La corsa all’oro, ovvero di colleghi, di maestri e presunti tali

pronti-via

L’altro giorno un caro amico-collega mi ha inoltrato lo screenshot di un post che girava su facebook.

L’ennesimo che parlava di gestione e ricavi. Un altro manager adattato alla professione che pontificava di tempi, costi, percezione dei pazienti e altre banalità generosamente generiche, con la consueta spavalderia e lo stolido atteggiamento tromboneggiante di chi vuole insegnarti a vivere.

SL (iniziali di fantasia), essendo molto più giovane di me, conservava ancora quella grintosa energia, mischiata a furore etico che gli infondeva quel genuino stupore che abbiamo tutti provato nella nostra primavera di fronte a una stonatura, un pessimo esempio, la forzatura di un concetto o peggio lo svilimento di un valore. Sentivo ancora battere potente in lui l’orgoglio combattivo e quell’istintivo innato riflesso contro l’ingiustizia.

Mi ha suscitato tenerezza e anche ammirazione, perché siamo noi che invecchiando abbiamo deposto le armi (se mai le abbiamo impugnate) e adesso lasciamo correre tutto, più o meno serenamente, casomai borbottando e lamentandoci per cinque minuti nel nostro privato.

È diventato normale parlare di redditività anche nella nostra professione… comunque medica. 

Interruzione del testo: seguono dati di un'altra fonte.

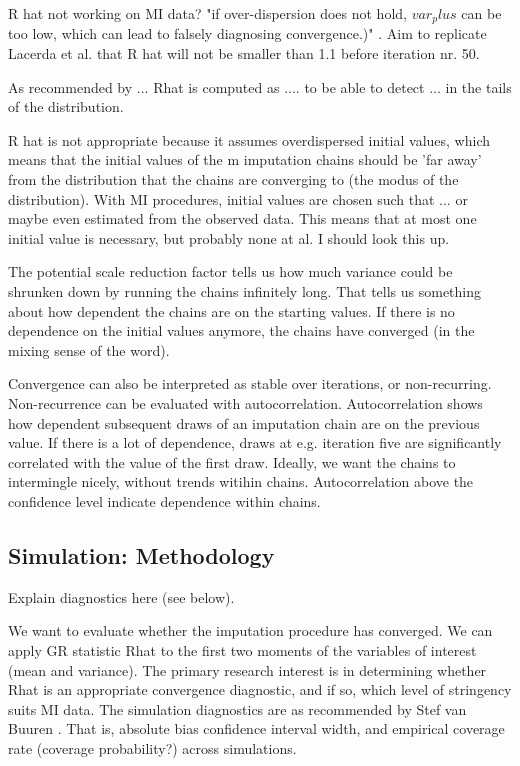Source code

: \documentclass[article]{jss}
\begin{document}
R hat not working on MI data? "if over-dispersion does not hold, $var_plus$ can be too low, which can lead to falsely diagnosing convergence.)" \cite[p~437]{broo98}. Aim to replicate Lacerda et al. that R hat will not be smaller than 1.1 before iteration nr. 50.

As recommended by ... Rhat is computed as .... to be able to detect ... in the tails of the distribution.

R hat is not appropriate because it assumes overdispersed initial values, which means that the initial values of the m imputation chains should be 'far away' from the distribution that the chains are converging to (the modus of the distribution). With MI procedures, initial values are chosen such that ... or maybe even estimated from the observed data. This means that at most one initial value is necessary, but probably none at al. I should look this up. 

The potential scale reduction factor tells us how much variance could be shrunken down by running the chains infinitely long. That tells us something about how dependent the chains are on the starting values. If there is no dependence on the initial values anymore, the chains have converged (in the mixing sense of the word).

Convergence can also be interpreted as stable over iterations, or non-recurring. Non-recurrence can be evaluated with autocorrelation. Autocorrelation shows how dependent subsequent draws of an imputation chain are on the previous value. If there is a lot of dependence, draws at e.g. iteration five are significantly correlated with the value of the first draw. Ideally, we want the chains to intermingle nicely, without trends witihin chains. Autocorrelation above the confidence level indicate dependence within chains.    

\subsection{Simulation: Methodology}

Explain diagnostics here (see below). 

We want to evaluate whether the imputation procedure has converged. We can apply GR statistic Rhat to the first two moments of the variables of interest (mean and variance). The primary research interest is in determining whether Rhat is an appropriate convergence diagnostic, and if so, which level of stringency suits MI data. The simulation diagnostics are as recommended by Stef van Buuren \cite{buur18}. That is, absolute bias confidence interval width, and empirical coverage rate (coverage probability?) across simulations.
\end{document}

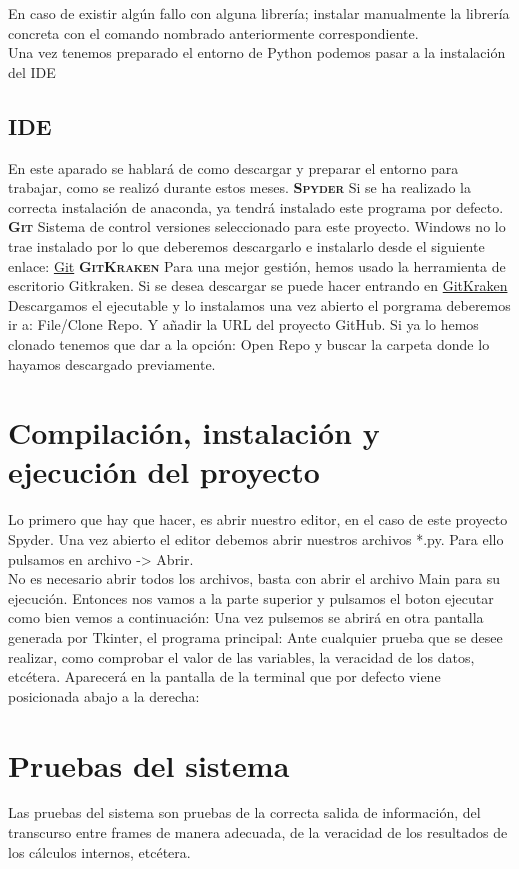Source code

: En caso de existir algún fallo con alguna librería; instalar manualmente la librería concreta con el comando nombrado anteriormente correspondiente.\\
Una vez tenemos preparado el entorno de Python podemos pasar a la instalación del IDE
\subsection{IDE}
En este aparado se hablará de como descargar y preparar el entorno para trabajar, como se realizó durante estos meses.
\textbf{\textsc{Spyder}}
Si se ha realizado la correcta instalación de anaconda, ya tendrá instalado este programa por defecto.
\textbf{\textsc{Git}}
Sistema de control versiones seleccionado para este proyecto. Windows no lo trae instalado por lo que deberemos descargarlo e instalarlo desde el siguiente enlace: \href{https://git-scm.com/}{Git}
\textbf{\textsc{GitKraken}}
Para una mejor gestión, hemos usado la herramienta de escritorio Gitkraken. Si se desea descargar se puede hacer entrando en \href{https://gitkraken.com/}{GitKraken}
Descargamos el ejecutable y lo instalamos una vez abierto el porgrama deberemos ir a: File/Clone Repo. Y añadir la URL del proyecto GitHub. Si ya lo hemos clonado tenemos que dar a la opción: Open Repo y buscar la carpeta donde lo hayamos descargado previamente.
\section{Compilación, instalación y ejecución del proyecto}
Lo primero que hay que hacer, es abrir nuestro editor, en el caso de este proyecto Spyder. Una vez abierto el editor debemos abrir nuestros archivos *.py. Para ello pulsamos en archivo -> Abrir.\\
No es necesario abrir todos los archivos, basta con abrir el archivo Main para su ejecución. Entonces nos vamos a la parte superior y pulsamos el boton ejecutar como bien vemos a continuación:
Una vez pulsemos se abrirá en otra pantalla generada por Tkinter, el programa principal:
Ante cualquier prueba que se desee realizar, como comprobar el valor de las variables, la veracidad de los datos, etcétera. Aparecerá en la pantalla de la terminal que por defecto viene posicionada abajo a la derecha:
\section{Pruebas del sistema}
Las pruebas del sistema son pruebas de la correcta salida de información, del transcurso entre frames de manera adecuada, de la veracidad de los resultados de los cálculos internos, etcétera.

Non che un tempo non se ne parlasse… anzi, la dentisteria è sempre stata considerata sinonimo di una scintillante carriera dalla sicura prosperità… e sulle spalle dei dentisti da sempre grava una pessima reputazione: tutti cani e tutti ladri (e pure evasori: quindi ladri al quadrato).

Se ne parlava… o comunque la si ostentava, con la fuoriserie, l’orologio d’oro, l’abito griffato, le scarpe audaci e l’occhiale abbagliante.

Ma i discorsi finivano li… sul nuovo attico vista mare, la settimana bianca a Cortina, una qualche stravagante collezione… o l’ultimo congresso alle Seychelles.

Non c’era insomma tutta ‘sta rottura di coglioni fra marketing anni ‘80 e management da ragionieri. 

Adesso tutto deve essere calcolato e ogni azione tradursi in profitto. Presto e bene!

Insomma se per caso ci metti un’ora a fare un’otturazione finisce che sei un coglione!

Come se fosse possibile calcolare esattamente i tempi di induzione dell’anestesia, dell’isolamento, della pulizia cavitaria, dell’adesione… il ritardo del paziente o le chiacchiere di rito (il tempo di comunicazione è tempo di cura recita il codice di deontologia medica).

E come se una piccola prima classe equivalga alla sostituzione di una vecchia amalgama estesa alla maggior parte del tavolato occlusale. Oh mezz’ora mi raccomando!

Nessuno dichiara a quale livello “qualitativo” occorra porre l’asticella… e soprattutto se esista o meno una soglia di decenza professionale oltre la quale sia stabilito immorale scendere. 

Nell’aziendalismo, quello serio, lo chiamano “controllo minimo di qualità”.

Nella nostra professione non se ne parla… un po’ perché tante sono le scuole di pensiero… tante le tecniche e troppe le parrocchie. 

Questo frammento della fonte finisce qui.